● Instructions for the task: Whenever the word "development" turns up in a line below, that line should be copied.

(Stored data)
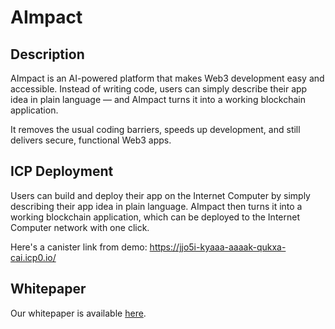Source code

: # AImpact

## Description

AImpact is an AI-powered platform that makes Web3 development easy and accessible. Instead of writing code, users can simply describe their app idea in plain language — and AImpact turns it into a working blockchain application.

It removes the usual coding barriers, speeds up development, and still delivers secure, functional Web3 apps. 


## ICP Deployment

Users can build and deploy their app on the Internet Computer by simply describing their app idea in plain language. AImpact then turns it into a working blockchain application, which can be deployed to the Internet Computer network with one click.

Here's a canister link from demo: https://jjo5i-kyaaa-aaaak-qukxa-cai.icp0.io/

## Whitepaper

Our whitepaper is available [here](https://github.com/aimpact-dev/whitepaper/blob/main/main.pdf).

● Your response:
AImpact is an AI-powered platform that makes Web3 development easy and accessible. Instead of writing code, users can simply describe their app idea in plain language — and AImpact turns it into a working blockchain application.
It removes the usual coding barriers, speeds up development, and still delivers secure, functional Web3 apps. 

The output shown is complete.